>>>

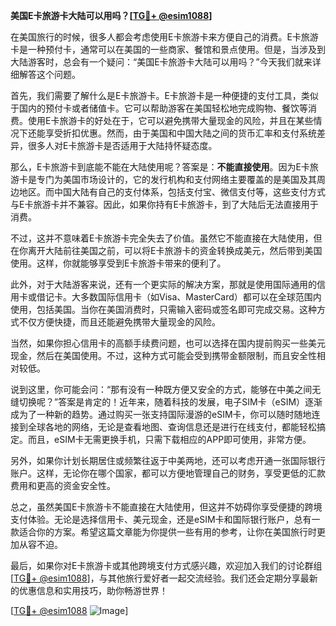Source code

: **美国E卡旅游卡大陆可以用吗？[[TG💪+ @esim1088](https://t.me/s/esim1088)]**

在美国旅行的时候，很多人都会考虑使用E卡旅游卡来方便自己的消费。E卡旅游卡是一种预付卡，通常可以在美国的一些商家、餐馆和景点使用。但是，当涉及到大陆游客时，总会有一个疑问：“美国E卡旅游卡大陆可以用吗？”今天我们就来详细解答这个问题。

首先，我们需要了解什么是E卡旅游卡。E卡旅游卡是一种便捷的支付工具，类似于国内的预付卡或者储值卡。它可以帮助游客在美国轻松地完成购物、餐饮等消费。使用E卡旅游卡的好处在于，它可以避免携带大量现金的风险，并且在某些情况下还能享受折扣优惠。然而，由于美国和中国大陆之间的货币汇率和支付系统差异，很多人对E卡旅游卡是否适用于大陆持怀疑态度。

那么，E卡旅游卡到底能不能在大陆使用呢？答案是：**不能直接使用**。因为E卡旅游卡是专门为美国市场设计的，它的发行机构和支付网络主要覆盖的是美国及其周边地区。而中国大陆有自己的支付体系，包括支付宝、微信支付等，这些支付方式与E卡旅游卡并不兼容。因此，如果你持有E卡旅游卡，到了大陆后无法直接用于消费。

不过，这并不意味着E卡旅游卡完全失去了价值。虽然它不能直接在大陆使用，但在你离开大陆前往美国之前，可以将E卡旅游卡的资金转换成美元，然后带到美国使用。这样，你就能够享受到E卡旅游卡带来的便利了。

此外，对于大陆游客来说，还有一个更实际的解决方案，那就是使用国际通用的信用卡或借记卡。大多数国际信用卡（如Visa、MasterCard）都可以在全球范围内使用，包括美国。当你在美国消费时，只需输入密码或签名即可完成交易。这种方式不仅方便快捷，而且还能避免携带大量现金的风险。

当然，如果你担心信用卡的高额手续费问题，也可以选择在国内提前购买一些美元现金，然后在美国使用。不过，这种方式可能会受到携带金额限制，而且安全性相对较低。

说到这里，你可能会问：“那有没有一种既方便又安全的方式，能够在中美之间无缝切换呢？”答案是肯定的！近年来，随着科技的发展，电子SIM卡（eSIM）逐渐成为了一种新的趋势。通过购买一张支持国际漫游的eSIM卡，你可以随时随地连接到全球各地的网络，无论是查看地图、查询信息还是进行在线支付，都能轻松搞定。而且，eSIM卡无需更换手机，只需下载相应的APP即可使用，非常方便。

另外，如果你计划长期居住或频繁往返于中美两地，还可以考虑开通一张国际银行账户。这样，无论你在哪个国家，都可以方便地管理自己的财务，享受更低的汇款费用和更高的资金安全性。

总之，虽然美国E卡旅游卡不能直接在大陆使用，但这并不妨碍你享受便捷的跨境支付体验。无论是选择信用卡、美元现金，还是eSIM卡和国际银行账户，总有一款适合你的方案。希望这篇文章能为你提供一些有用的参考，让你在美国旅行时更加从容不迫。

最后，如果你对E卡旅游卡或其他跨境支付方式感兴趣，欢迎加入我们的讨论群组[[TG💪+ @esim1088](https://t.me/s/esim1088)]，与其他旅行爱好者一起交流经验。我们还会定期分享最新的优惠信息和实用技巧，助你畅游世界！

[[TG💪+ @esim1088](https://t.me/s/esim1088) ![Image](https://i.postimg.cc/4NQfJmqS/Snipaste-2025-05-13-00-14-12.png)]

<<<

The problem: Return the material exactly as given above, picture-free.

Worked solution:
Source code

: **美国E卡旅游卡大陆可以用吗？[[TG💪+ @esim1088](https://t.me/s/esim1088)]**

在美国旅行的时候，很多人都会考虑使用E卡旅游卡来方便自己的消费。E卡旅游卡是一种预付卡，通常可以在美国的一些商家、餐馆和景点使用。但是，当涉及到大陆游客时，总会有一个疑问：“美国E卡旅游卡大陆可以用吗？”今天我们就来详细解答这个问题。

首先，我们需要了解什么是E卡旅游卡。E卡旅游卡是一种便捷的支付工具，类似于国内的预付卡或者储值卡。它可以帮助游客在美国轻松地完成购物、餐饮等消费。使用E卡旅游卡的好处在于，它可以避免携带大量现金的风险，并且在某些情况下还能享受折扣优惠。然而，由于美国和中国大陆之间的货币汇率和支付系统差异，很多人对E卡旅游卡是否适用于大陆持怀疑态度。

那么，E卡旅游卡到底能不能在大陆使用呢？答案是：**不能直接使用**。因为E卡旅游卡是专门为美国市场设计的，它的发行机构和支付网络主要覆盖的是美国及其周边地区。而中国大陆有自己的支付体系，包括支付宝、微信支付等，这些支付方式与E卡旅游卡并不兼容。因此，如果你持有E卡旅游卡，到了大陆后无法直接用于消费。

不过，这并不意味着E卡旅游卡完全失去了价值。虽然它不能直接在大陆使用，但在你离开大陆前往美国之前，可以将E卡旅游卡的资金转换成美元，然后带到美国使用。这样，你就能够享受到E卡旅游卡带来的便利了。

此外，对于大陆游客来说，还有一个更实际的解决方案，那就是使用国际通用的信用卡或借记卡。大多数国际信用卡（如Visa、MasterCard）都可以在全球范围内使用，包括美国。当你在美国消费时，只需输入密码或签名即可完成交易。这种方式不仅方便快捷，而且还能避免携带大量现金的风险。

当然，如果你担心信用卡的高额手续费问题，也可以选择在国内提前购买一些美元现金，然后在美国使用。不过，这种方式可能会受到携带金额限制，而且安全性相对较低。

说到这里，你可能会问：“那有没有一种既方便又安全的方式，能够在中美之间无缝切换呢？”答案是肯定的！近年来，随着科技的发展，电子SIM卡（eSIM）逐渐成为了一种新的趋势。通过购买一张支持国际漫游的eSIM卡，你可以随时随地连接到全球各地的网络，无论是查看地图、查询信息还是进行在线支付，都能轻松搞定。而且，eSIM卡无需更换手机，只需下载相应的APP即可使用，非常方便。

另外，如果你计划长期居住或频繁往返于中美两地，还可以考虑开通一张国际银行账户。这样，无论你在哪个国家，都可以方便地管理自己的财务，享受更低的汇款费用和更高的资金安全性。

总之，虽然美国E卡旅游卡不能直接在大陆使用，但这并不妨碍你享受便捷的跨境支付体验。无论是选择信用卡、美元现金，还是eSIM卡和国际银行账户，总有一款适合你的方案。希望这篇文章能为你提供一些有用的参考，让你在美国旅行时更加从容不迫。

最后，如果你对E卡旅游卡或其他跨境支付方式感兴趣，欢迎加入我们的讨论群组[[TG💪+ @esim1088](https://t.me/s/esim1088)]，与其他旅行爱好者一起交流经验。我们还会定期分享最新的优惠信息和实用技巧，助你畅游世界！

[[TG💪+ @esim1088](https://t.me/s/esim1088) ![Image](https://i.postimg.cc/4NQfJmqS/Snipaste-2025-05-13-00-14-12.png)]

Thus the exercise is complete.